(Available data begins)

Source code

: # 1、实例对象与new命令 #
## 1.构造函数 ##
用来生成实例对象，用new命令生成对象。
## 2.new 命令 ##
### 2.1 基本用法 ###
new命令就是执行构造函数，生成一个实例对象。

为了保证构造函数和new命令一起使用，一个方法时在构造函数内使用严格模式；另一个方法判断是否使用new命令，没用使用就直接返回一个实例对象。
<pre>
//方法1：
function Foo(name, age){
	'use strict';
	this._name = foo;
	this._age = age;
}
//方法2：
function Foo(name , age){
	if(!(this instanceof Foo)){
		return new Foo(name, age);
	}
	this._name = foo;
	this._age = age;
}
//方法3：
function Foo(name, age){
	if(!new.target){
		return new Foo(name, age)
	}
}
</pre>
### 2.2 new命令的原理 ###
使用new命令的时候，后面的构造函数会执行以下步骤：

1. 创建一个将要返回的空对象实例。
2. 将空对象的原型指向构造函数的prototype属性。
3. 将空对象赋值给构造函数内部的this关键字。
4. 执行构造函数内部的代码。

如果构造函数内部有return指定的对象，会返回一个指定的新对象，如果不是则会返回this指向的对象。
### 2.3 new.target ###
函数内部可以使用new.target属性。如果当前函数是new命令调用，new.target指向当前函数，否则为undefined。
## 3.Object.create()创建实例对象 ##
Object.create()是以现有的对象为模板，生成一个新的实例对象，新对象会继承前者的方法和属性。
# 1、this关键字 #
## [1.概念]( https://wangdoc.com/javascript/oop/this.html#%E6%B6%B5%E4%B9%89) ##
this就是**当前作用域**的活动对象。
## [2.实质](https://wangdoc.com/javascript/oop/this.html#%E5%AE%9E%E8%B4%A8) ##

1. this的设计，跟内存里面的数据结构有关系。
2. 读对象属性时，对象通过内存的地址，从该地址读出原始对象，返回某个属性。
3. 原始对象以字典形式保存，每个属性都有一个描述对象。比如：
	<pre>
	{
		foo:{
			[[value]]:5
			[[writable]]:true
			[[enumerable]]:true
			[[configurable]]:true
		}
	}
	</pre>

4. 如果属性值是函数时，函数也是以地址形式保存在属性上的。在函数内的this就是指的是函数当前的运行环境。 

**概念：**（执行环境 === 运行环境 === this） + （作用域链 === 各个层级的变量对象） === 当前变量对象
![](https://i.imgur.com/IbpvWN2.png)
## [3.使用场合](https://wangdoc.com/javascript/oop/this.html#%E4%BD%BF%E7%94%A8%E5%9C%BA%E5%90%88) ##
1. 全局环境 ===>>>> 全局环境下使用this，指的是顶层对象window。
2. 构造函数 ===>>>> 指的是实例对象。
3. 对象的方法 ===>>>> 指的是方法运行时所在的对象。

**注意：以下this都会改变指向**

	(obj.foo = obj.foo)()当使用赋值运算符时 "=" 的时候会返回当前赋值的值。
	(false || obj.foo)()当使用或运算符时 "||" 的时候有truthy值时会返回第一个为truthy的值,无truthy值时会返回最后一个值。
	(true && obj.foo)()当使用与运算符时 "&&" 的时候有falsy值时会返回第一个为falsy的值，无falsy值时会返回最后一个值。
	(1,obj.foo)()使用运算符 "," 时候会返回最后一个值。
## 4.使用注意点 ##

(Available data ends)

■ Task item:
Each record should be returned precisely as written.

■ Reply:
Source code

: # 1、实例对象与new命令 #
## 1.构造函数 ##
用来生成实例对象，用new命令生成对象。
## 2.new 命令 ##
### 2.1 基本用法 ###
new命令就是执行构造函数，生成一个实例对象。

为了保证构造函数和new命令一起使用，一个方法时在构造函数内使用严格模式；另一个方法判断是否使用new命令，没用使用就直接返回一个实例对象。
<pre>
//方法1：
function Foo(name, age){
	'use strict';
	this._name = foo;
	this._age = age;
}
//方法2：
function Foo(name , age){
	if(!(this instanceof Foo)){
		return new Foo(name, age);
	}
	this._name = foo;
	this._age = age;
}
//方法3：
function Foo(name, age){
	if(!new.target){
		return new Foo(name, age)
	}
}
</pre>
### 2.2 new命令的原理 ###
使用new命令的时候，后面的构造函数会执行以下步骤：

1. 创建一个将要返回的空对象实例。
2. 将空对象的原型指向构造函数的prototype属性。
3. 将空对象赋值给构造函数内部的this关键字。
4. 执行构造函数内部的代码。

如果构造函数内部有return指定的对象，会返回一个指定的新对象，如果不是则会返回this指向的对象。
### 2.3 new.target ###
函数内部可以使用new.target属性。如果当前函数是new命令调用，new.target指向当前函数，否则为undefined。
## 3.Object.create()创建实例对象 ##
Object.create()是以现有的对象为模板，生成一个新的实例对象，新对象会继承前者的方法和属性。
# 1、this关键字 #
## [1.概念]( https://wangdoc.com/javascript/oop/this.html#%E6%B6%B5%E4%B9%89) ##
this就是**当前作用域**的活动对象。
## [2.实质](https://wangdoc.com/javascript/oop/this.html#%E5%AE%9E%E8%B4%A8) ##

1. this的设计，跟内存里面的数据结构有关系。
2. 读对象属性时，对象通过内存的地址，从该地址读出原始对象，返回某个属性。
3. 原始对象以字典形式保存，每个属性都有一个描述对象。比如：
	<pre>
	{
		foo:{
			[[value]]:5
			[[writable]]:true
			[[enumerable]]:true
			[[configurable]]:true
		}
	}
	</pre>

4. 如果属性值是函数时，函数也是以地址形式保存在属性上的。在函数内的this就是指的是函数当前的运行环境。 

**概念：**（执行环境 === 运行环境 === this） + （作用域链 === 各个层级的变量对象） === 当前变量对象
![](https://i.imgur.com/IbpvWN2.png)
## [3.使用场合](https://wangdoc.com/javascript/oop/this.html#%E4%BD%BF%E7%94%A8%E5%9C%BA%E5%90%88) ##
1. 全局环境 ===>>>> 全局环境下使用this，指的是顶层对象window。
2. 构造函数 ===>>>> 指的是实例对象。
3. 对象的方法 ===>>>> 指的是方法运行时所在的对象。

**注意：以下this都会改变指向**

	(obj.foo = obj.foo)()当使用赋值运算符时 "=" 的时候会返回当前赋值的值。
	(false || obj.foo)()当使用或运算符时 "||" 的时候有truthy值时会返回第一个为truthy的值,无truthy值时会返回最后一个值。
	(true && obj.foo)()当使用与运算符时 "&&" 的时候有falsy值时会返回第一个为falsy的值，无falsy值时会返回最后一个值。
	(1,obj.foo)()使用运算符 "," 时候会返回最后一个值。
## 4.使用注意点 ##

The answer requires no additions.